真梨子
羽佐間 修:作

■ 第4章 淫・由梨21

−自慰−  6月30日(木)

 いつもの時間に、目覚ましの音で目覚めた。
 ベッドから起き上がると少し身体の節々が痛む。
――赤いX架に繋がれていたからだわ…
 昨夜のhalf moonのM奴隷久美との恥かしい場面が脳裏をよぎった。

 カーテンを開けると、今日も強い雨が降っている。
 そしていつものようにパソコンの電源を入れた。
 何通かのメルマガと共にアメリカにいる浩二からのメールを受信した。
――きゃっ 浩二さん
今日は、夜のパーティまで仕事はオフだ。 7/6(水)に帰国予定(DL7007便、成田17:00着) 東京事務所で打ち合わせをして、いつものエンパイヤホテルに1泊する予定。 時間が取れるならお前もホテルにおいで!スケジュールはいかがかな? 俺の愛奴ちゃん?!

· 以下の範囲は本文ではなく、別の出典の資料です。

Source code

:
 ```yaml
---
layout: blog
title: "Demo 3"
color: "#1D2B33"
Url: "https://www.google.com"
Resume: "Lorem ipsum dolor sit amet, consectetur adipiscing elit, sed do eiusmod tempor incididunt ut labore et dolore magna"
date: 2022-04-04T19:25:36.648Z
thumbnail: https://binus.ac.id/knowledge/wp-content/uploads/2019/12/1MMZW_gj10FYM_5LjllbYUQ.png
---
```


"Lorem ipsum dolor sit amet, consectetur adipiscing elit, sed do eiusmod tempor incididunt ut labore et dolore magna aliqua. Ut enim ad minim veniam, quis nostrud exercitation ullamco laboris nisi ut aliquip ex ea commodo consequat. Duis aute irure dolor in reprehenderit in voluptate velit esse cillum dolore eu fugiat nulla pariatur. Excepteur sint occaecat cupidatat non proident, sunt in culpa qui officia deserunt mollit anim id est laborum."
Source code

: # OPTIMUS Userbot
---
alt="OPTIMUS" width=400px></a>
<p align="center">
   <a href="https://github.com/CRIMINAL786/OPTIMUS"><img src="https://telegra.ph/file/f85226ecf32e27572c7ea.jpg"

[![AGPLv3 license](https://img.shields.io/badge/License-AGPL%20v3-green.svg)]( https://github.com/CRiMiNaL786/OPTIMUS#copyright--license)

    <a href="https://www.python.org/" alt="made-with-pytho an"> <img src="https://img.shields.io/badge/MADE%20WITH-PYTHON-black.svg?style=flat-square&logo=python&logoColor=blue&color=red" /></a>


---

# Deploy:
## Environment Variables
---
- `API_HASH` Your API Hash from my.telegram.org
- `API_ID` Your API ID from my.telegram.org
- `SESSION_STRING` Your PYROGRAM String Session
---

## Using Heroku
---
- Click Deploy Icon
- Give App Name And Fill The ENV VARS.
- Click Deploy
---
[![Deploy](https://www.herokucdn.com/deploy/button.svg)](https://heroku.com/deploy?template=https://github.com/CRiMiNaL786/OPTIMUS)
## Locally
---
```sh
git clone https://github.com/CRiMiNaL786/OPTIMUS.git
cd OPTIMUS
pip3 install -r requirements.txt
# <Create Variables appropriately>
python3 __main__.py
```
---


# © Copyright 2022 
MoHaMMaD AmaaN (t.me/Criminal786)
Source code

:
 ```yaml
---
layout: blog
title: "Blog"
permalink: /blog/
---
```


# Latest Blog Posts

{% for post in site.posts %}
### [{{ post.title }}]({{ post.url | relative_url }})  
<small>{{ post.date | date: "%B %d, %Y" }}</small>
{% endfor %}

―やった〜〜 やっと逢える!! 七夕の彦星様だぁ 嬉しい!!  浩二さん…
 嬉しくて嬉しくて涙が溢れ零れてきた。

 返信を打とうとして、涙で滲む目でメールを読み返してみると、送信日時からついさっき送信してくれたメールだと気付いた。
――シアトルとの時差はマイナス17時間だから… えっと… 今お昼の2時過ぎだわ。 offだからってお酒飲んで寝ちゃってるかな?! 電話しちゃおっと

5回コールが鳴る。

(ほい)
「浩二さん?!」
(真梨子、おはよう もう起きてたのか?)
「はい。 おはようございます 今起きたところです。 浩二さん、元気ですか?」
(ああ、元気だよ。 何だお前、鼻グズグズして… 風邪でもひいたのか?)
「いいえ。 とっても元気ですよ」
(はっはぁ〜、わかった! もう直ぐ俺に逢えるからってんで嬉しくて泣いてたんだろ?!)
「ち、違いますぅ。 そんな事で泣いたりしません! …すっごく嬉しいですけど」
(そっか。 元気そうで良かったよ。 変りはないか?」
「はい… メール、見ました。 戻ってこられても長期出張の後だから皆さんとたくさんお話があるでしょうけど、どんなに遅くなってもホテルの部屋で待ってますから。 すっごく楽しみです!! ダーリン〜〜」
(そうか。 じゃ、久しぶりにたっぷり可愛がってやろうかな)
「…はい  でも時差ボケと深酒でボロボロになってホテルに辿り着くんでしょうけれどね〜〜 身体にはくれぐれも気をつけてくださいね! でないとスーパーボディになったマリリン姫をダッコできませんよ〜」
(おう!そうだったな。 未だ見ぬエロい身体になった我が姫君よ〜  酒は控えてホテルに戻りますよ。 それはそうとお前、起きたばかりなら、まだシャワーも化粧もしてないんだろ?! 早く用意しなさい。 じゃ切るぞ。)
「は〜い チュ」
(ふっふ)

――もぉー!いつまでも子供扱いなんだからぁ〜 うふっ
 もっと話していたかったが、長電話は浩二が嫌う事を知っているので、あっさりと真梨子も受話器を置いた。
 真梨子は、ウキウキしてバスルームに向かった。